787は燃料消費の少ない機体であることが最大のポイントでこれまでの機体のようにエンジンの圧縮空気(抽気)を抜いて機器を駆動したり与圧に使ったりはしていない。エンジンの効率をフルに生かした エンジンから抽気を抜かないジェット旅客機というのが大きな技術的アドバーンスになっている。これで20%の燃費改善のうちの3%分を得ている計算になるという。エンジン出力を電気に変えて各機器を動かしており、通常の機体の2倍の発電機をエンジンとAPUが駆動して電気を作っていて、総電力は1.3メガワットにもなる。このバックアップに電池が必要になるのだが当然負荷が高く 高効率の電池が求められてリチウムイオン電池の採用となった。同じサイズのニッカド電池の2倍の容量が得られるという。787搭載のユアサのバッテリーは酸化コバルトの使用でエネルギー密度が高いといわれ安全性の試験も十分に行われたといわれるがこの事態だ。787にはこ
の63lbs(28.5kg)のバッテリーが前方と後方に1個づつ積まれているが、ボストン空港で出火したのは後方バッテリーで、APUを起動するのがその役目となっている。ボストン空港着陸後25分で出火していることからエンジン停止後APUを起動した直後に出火したとみられる。高松空港に緊急着陸した機体は前方のバッテリで離陸後まもなく出火している。こちらのバッテリーはシステムのバックアップが主要な役割となる。バッテリーの電力を使用するフェーズとは思えず過充電状態になっていたのではないかと推察される。バッテリー自体の保護回路と電源システムの両方が疑われるが、ボストンでの出火ではバッテリーは過充電状態になっていないデータが出ていると伝えられ、バッテリーそのものが疑われている状況にある。
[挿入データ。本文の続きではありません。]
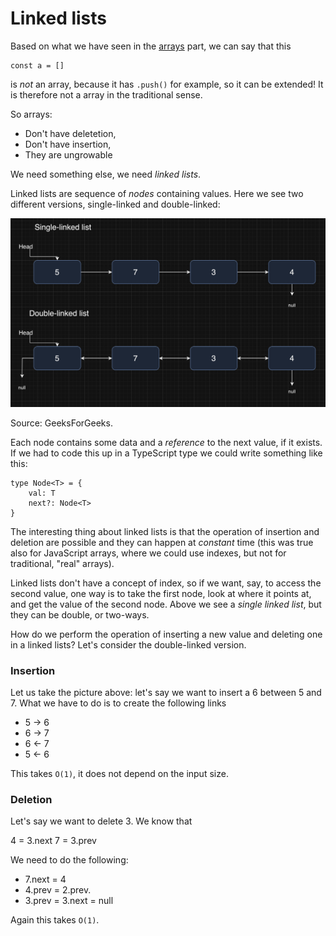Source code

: # Linked lists

Based on what we have seen in the [arrays](./arrays) part, we can say that this

```
const a = []
```

is _not_ an array, because it has `.push()` for example, so it can be extended! It is therefore not a array in the traditional sense.

So arrays:

- Don't have deletetion,
- Don't have insertion,
- They are ungrowable

We need something else, we need _linked lists_.

Linked lists are sequence of _nodes_ containing values. Here we see two different versions, single-linked and double-linked:

![](../public/linked-lists.png)

Source: GeeksForGeeks.

Each node contains some data and a _reference_ to the next value, if it exists. If we had to code this up in a TypeScript type we could write something like this:

```
type Node<T> = {
    val: T
    next?: Node<T>
}
```

The interesting thing about linked lists is that the operation of insertion and deletion are possible and they can happen at _constant_ time (this was true also for JavaScript arrays, where we could use indexes, but not for traditional, "real" arrays).

Linked lists don't have a concept of index, so if we want, say, to access the second value, one way is to take the first node, look at where it points at, and get the value of the second node. Above we see a _single linked list_, but they can be double, or two-ways.

How do we perform the operation of inserting a new value and deleting one in a linked lists? Let's consider the double-linked version.

### Insertion

Let us take the picture above: let's say we want to insert a 6 between 5 and 7. What we have to do is to create the following links

- 5 -> 6
- 6 -> 7
- 6 <- 7
- 5 <- 6

This takes `O(1)`, it does not depend on the input size.

### Deletion

Let's say we want to delete 3. We know that

4 = 3.next
7 = 3.prev

We need to do the following:

- 7.next = 4
- 4.prev = 2.prev.
- 3.prev = 3.next = null

Again this takes `O(1)`.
未だ2つのトラブルの共通の原因には到達しきっていないようだが結局はバッテリーにも電源システム側にも何らかの安全対策が施されることになって行くことになり、飛行再開までには相当の期間が必要となろう。
この他の燃料バルブの誤作動や風防ガラスのヒビのトラブルも対処は簡単でもないように見えるが、この間に解決されていくとみられる。バッテリーのトラブルも含めて初期故障といっても間違いではないが設計の狙いに関わるだけに深刻な状況のように感じられる。
今年夏に初飛行予定のエアバスA350はどうなるだろうか、先進的なシステムの航空機で同様にリチウムイオン電池を使っている。787の事態をみながら少しはましな対応ができるようになるだろうか。
こうやって前に進んでいく。先進的な機体でこれまでにない遅れとトラブルが続くという現実は 次第に前に進むのが容易ではなくなってきていると感じさせる。次の量子的ジャンプが出現するまで壁のようなものを感じながら進んでいくのだろうか。人類にとって時はまだ十分にある、後戻りさえしなければそれで十分なのかもしれない。